Is it def. 65? I was gonna get the eticket, but they aren't offering anything for $65 on their site, and that's still cheaper than the 2 day pass.


----------



## 2knees (Nov 14, 2008)

Greg said:


> Rad. Be sure to upload to *[thread="40868"]Vimeo[/thread]* so we can appreciate it at the highest res possible.




wow that was so much faster then youtube.  bout the same quality as the high quality option on youtube. my camera sucks.


----------



## Greg (Nov 14, 2008)

2knees said:


> wow that was so much faster then youtube.  bout the same quality as the high quality option on youtube. my camera sucks.



Definitely some rad day one goose stompin' right there!


----------



## hardline (Nov 15, 2008)

is anyone staying up thursday night? looking to go get some grub and beers. i think im going to try the turn of the river.


----------



## awf170 (Nov 15, 2008)

Class Friday morning, so no.


----------



## mondeo (Nov 16, 2008)

hardline said:


> is anyone staying up thursday night? looking to go get some grub and beers. i think im going to try the turn of the river.



I've gotta work Friday, but I'd be up for a quick beer and bite to eat.


----------



## awf170 (Nov 16, 2008)

Cool, I didn't realize that you were now definitely in too, Mondeo.  We're going to have quite the bump bashing group.  I really hope they leave a run or two ungroomed with huge snow making whales.  It will be the perfect opportunity for me to wreck.  

So the final roll call is:

Awf170
2knees
Hardline
Moe Ghoul
Grassi21
Powbmps
 Mondeo

Anyone else?

So what is the meeting time and place?  I'll probably be there right at opening and stay until closing, because if I'm paying $55 for a lift ticket I better get my money worth.


----------



## Moe Ghoul (Nov 16, 2008)

We'll be there at the open.


----------



## awf170 (Nov 16, 2008)

Any idea what time they're opening?  

Regardless, I'll probably be in line for the first chair.  What will you be skiing on/look like?

I will be exactly the same as this pic, except with short hair.


----------



## mondeo (Nov 16, 2008)

I'll try to be in line for first cabin, but I have a tendency to wake up late.
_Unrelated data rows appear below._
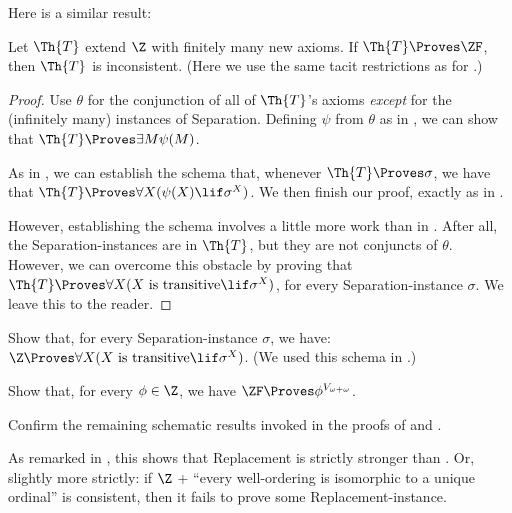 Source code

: \documentclass[../../../include/open-logic-section]{subfiles}
\begin{document}
Here is a similar result:

\begin{prop}
	Let $\Th{T}$ extend $\Z$ with finitely many new axioms. If $\Th{T} \Proves \ZF$, then $\Th{T}$ is inconsistent. (Here we use the same tacit restrictions as for .)
\end{prop}
\begin{proof}
	Use $\theta$ for the conjunction of all of $\Th{T}$'s axioms \emph{except} for the (infinitely many) instances of Separation. Defining $\psi$ from $\theta$ as in , we can show that $\Th{T} \Proves \exists M \psi(M)$. 
	
	As in , we can establish the schema that, whenever $\Th{T} \Proves \sigma$, we have that $\Th{T} \Proves \forall X(\psi(X) \lif \sigma^X)$. We then finish our proof, exactly as in .
	
	However, establishing the schema involves a little more work than in . After all, the Separation-instances are in $\Th{T}$, but they are not conjuncts of $\theta$. However, we can overcome this obstacle by proving that $\Th{T} \Proves \forall X(X\text{ is transitive} \lif \sigma^X)$, for every Separation-instance $\sigma$. We leave this to the reader. 
\end{proof}
\begin{prob}
	Show that, for every Separation-instance $\sigma$, we have: $\Z \Proves \forall X(X\text{ is transitive} \lif \sigma^X)$. (We used this schema in .)
\end{prob}
\begin{prob}
	Show that, for every $\phi \in \Z$, we have $\ZF \Proves \phi^{V_{\omega+\omega}}$.
\end{prob}
\begin{prob}
	Confirm the remaining schematic results invoked in the proofs of  and  .
\end{prob}

As remarked in , this shows that Replacement is strictly stronger than
. Or, slightly more strictly: if $\Z$ + ``every well-ordering is isomorphic to a unique ordinal'' is consistent, then it fails to prove some Replacement-instance.


\end{document}
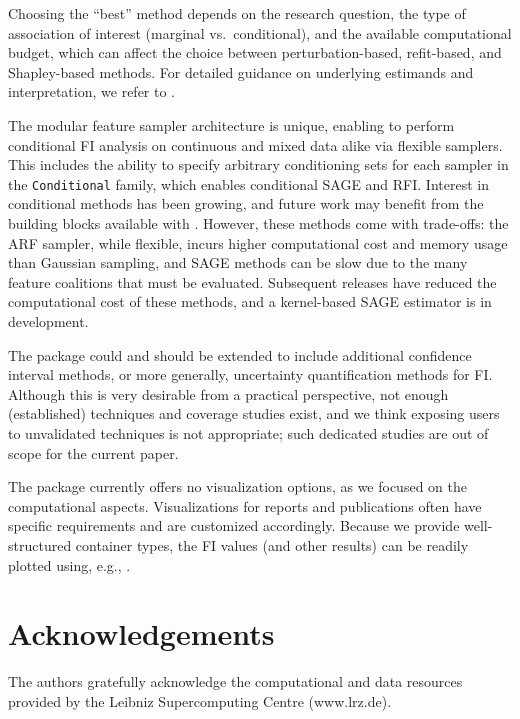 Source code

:Choosing the ``best'' method depends on the research question, the type of association of interest (marginal vs.~conditional), and the available computational budget, which can affect the choice between perturbation-based, refit-based, and Shapley-based methods.
For detailed guidance on underlying estimands and interpretation, we refer to \citet{ewald2024guidefeatureb}.

The modular feature sampler architecture is unique, enabling  to perform conditional FI analysis on continuous and mixed data alike via flexible samplers.
This includes the ability to specify arbitrary conditioning sets for each sampler in the \texttt{Conditional} family, which enables conditional SAGE and RFI.
Interest in conditional methods has been growing, and future work may benefit from the building blocks available with .
However, these methods come with trade-offs: the ARF sampler, while flexible, incurs higher computational cost and memory usage than Gaussian sampling, and SAGE methods can be slow due to the many feature coalitions that must be evaluated.
Subsequent releases have reduced the computational cost of these methods, and a kernel-based SAGE estimator is in development.

The package could and should be extended to include additional confidence interval methods, or more generally, uncertainty quantification methods for FI.
Although this is very desirable from a practical perspective, not enough (established) techniques and coverage studies exist, and we think exposing users to unvalidated techniques is not appropriate; such dedicated studies are out of scope for the current paper.

The package currently offers no visualization options, as we focused on the computational aspects.
Visualizations for reports and publications often have specific requirements and are customized accordingly.
Because we provide well-structured container types, the FI values (and other results) can be readily plotted using, e.g., .

\section{Acknowledgements}\label{acknowledgements}

\setlength{\parindent}{0pt}

The authors gratefully acknowledge the computational and data resources provided by the Leibniz Supercomputing Centre (www.lrz.de).

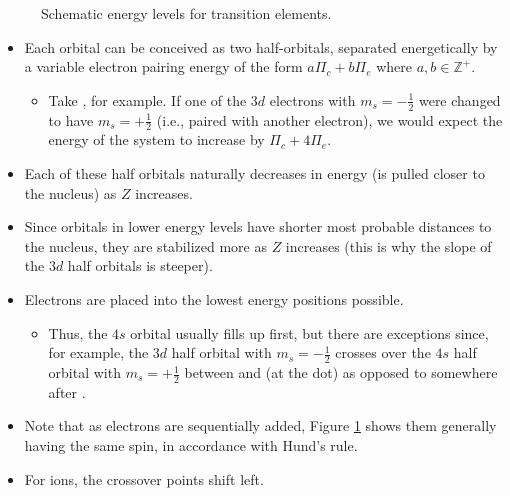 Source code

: \documentclass[../notes.tex]{subfiles}
\begin{document}
\begin{itemize}
\begin{figure}[h!]
        \caption{Schematic energy levels for transition elements.}
        \label{fig:transitionEnergyLevels}
    \end{figure}
    \begin{itemize}
        \item Each orbital can be conceived as two half-orbitals, separated energetically by a variable electron pairing energy of the form $a\Pi_c+b\Pi_e$ where $a,b\in\mathbb{Z}^+$.
        \begin{itemize}
            \item Take , for example. If one of the $3d$ electrons with $m_s=-\frac{1}{2}$ were changed to have $m_s=+\frac{1}{2}$ (i.e., paired with another electron), we would expect the energy of the system to increase by $\Pi_c+4\Pi_e$.
        \end{itemize}
        \item Each of these half orbitals naturally decreases in energy (is pulled closer to the nucleus) as $Z$ increases.
        \item Since orbitals in lower energy levels have shorter most probable distances to the nucleus, they are stabilized more as $Z$ increases (this is why the slope of the $3d$ half orbitals is steeper).
        \item Electrons are placed into the lowest energy positions possible.
        \begin{itemize}
            \item Thus, the $4s$ orbital usually fills up first, but there are exceptions since, for example, the $3d$ half orbital with $m_s=-\frac{1}{2}$ crosses over the $4s$ half orbital with $m_s=+\frac{1}{2}$ between  and  (at the dot) as opposed to somewhere after .
        \end{itemize}
        \item Note that as electrons are sequentially added, Figure \ref{fig:transitionEnergyLevels} shows them generally having the same spin, in accordance with Hund's rule.
        \item For ions, the crossover points shift left.
        \begin{itemize}

\end{itemize}
\end{itemize}
\end{itemize}
\end{document}
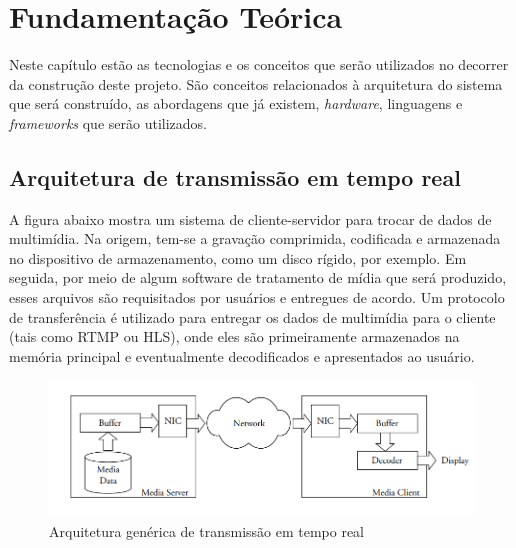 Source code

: \documentclass[12pt, %
openright, 
oneside, %
a4paper,    %
brazil]{facom-ufu-abntex2}
\begin{document}




\chapter{Fundamentação Teórica}

Neste capítulo estão as tecnologias e os conceitos que serão utilizados no
decorrer da construção deste projeto. São conceitos relacionados à arquitetura
do sistema que será construído, as abordagens que já existem, \emph{hardware},
linguagens e \emph{frameworks} que serão utilizados.

\section{Arquitetura de transmissão em tempo real}

A figura abaixo mostra um sistema de cliente-servidor para trocar de dados de
multimídia. Na origem, tem-se a gravação comprimida, codificada e armazenada no
dispositivo de armazenamento, como um disco rígido, por exemplo. Em seguida,
por meio de algum software de tratamento de mídia que será produzido, esses
arquivos são requisitados por usuários e entregues de acordo. Um protocolo de
transferência é utilizado para entregar os dados de multimídia para o cliente
(tais como RTMP ou HLS), onde eles são primeiramente armazenados na memória
principal e eventualmente decodificados e apresentados ao usuário.
\cite{lee2005scalable}

\begin{figure}[!ht]
	\centering
	\includegraphics[width=1\linewidth]{Capturar.PNG}
	\caption[Representação de um arquitetura de tempo real genérica]{Arquitetura genérica de transmissão em tempo real}
	\label{fig:graficosVariandoTamanhoRede}
\end{figure}
\end{document}
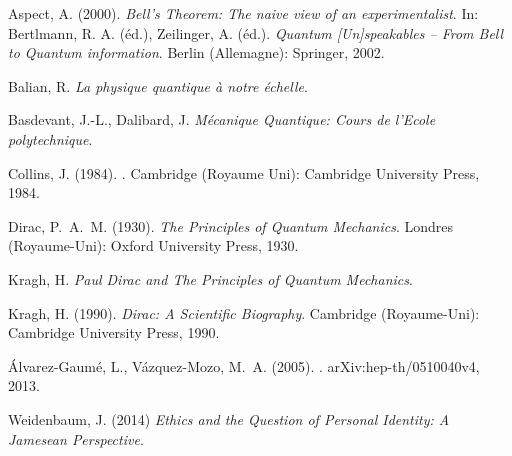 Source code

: \begin{thebibliography}{99}

 Aspect, A. (2000). \textit{Bell's Theorem: The naive view of an experimentalist}. In: Bertlmann, R. A. (éd.), Zeilinger, A. (éd.). \textit{Quantum [Un]speakables – From Bell to Quantum information}. Berlin (Allemagne): Springer, 2002.

 Balian, R. \textit{La physique quantique à notre échelle}.

 Basdevant, J.-L., Dalibard, J. \textit{Mécanique Quantique: Cours de l'Ecole polytechnique}.

 Collins, J. (1984). . Cambridge (Royaume Uni): Cambridge University Press, 1984.

 Dirac, P.~A.~M. (1930). \textit{The Principles of Quantum Mechanics}. Londres (Royaume-Uni): Oxford University Press, 1930.

 Kragh, H. \textit{Paul Dirac and The Principles of Quantum Mechanics}.

 Kragh, H. (1990). \textit{Dirac: A Scientific Biography}. Cambridge (Royaume-Uni): Cambridge University Press, 1990.

 Álvarez-Gaumé, L., Vázquez-Mozo, M.~A. (2005). . arXiv:hep-th/0510040v4, 2013.

 Weidenbaum, J. (2014) \textit{Ethics and the Question of Personal Identity: A Jamesean Perspective}.

\end{thebibliography}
I'd assume they'll go with their standard opening time of 9:00 for a weekday.

If I miss you guys off the opening, I'll try to be at the top of the NRT at 10:30. Green jacket, grey pants, '06 Cabrawlers (darker, unlike Greg's '07s,) black helmet. I'll be looking for 2knees and powbmps, seeing a how I've skied with them before and have a shot at recognizing them.


----------



## awf170 (Nov 16, 2008)

mondeo said:


> I'll try to be in line for first cabin, but I have a tendency to wake up late. I'd assume they'll go with their standard opening time of 9:00 for a weekday.
> 
> If I miss you guys off the opening, I'll try to be at the top of the NRT at 10:30. Green jacket, grey pants, '06 Cabrawlers (darker, unlike Greg's '07s,) black helmet. I'll be looking for 2knees and powbmps, seeing a how I've skied with them before and have a shot at recognizing them.




That works for me.  10:30 at the top of the NRT work for everyone else?


----------



## powbmps (Nov 16, 2008)

10:30 sounds good to me.  Black Giro G10 helmet and black Kryptons.  The rest is weather dependent.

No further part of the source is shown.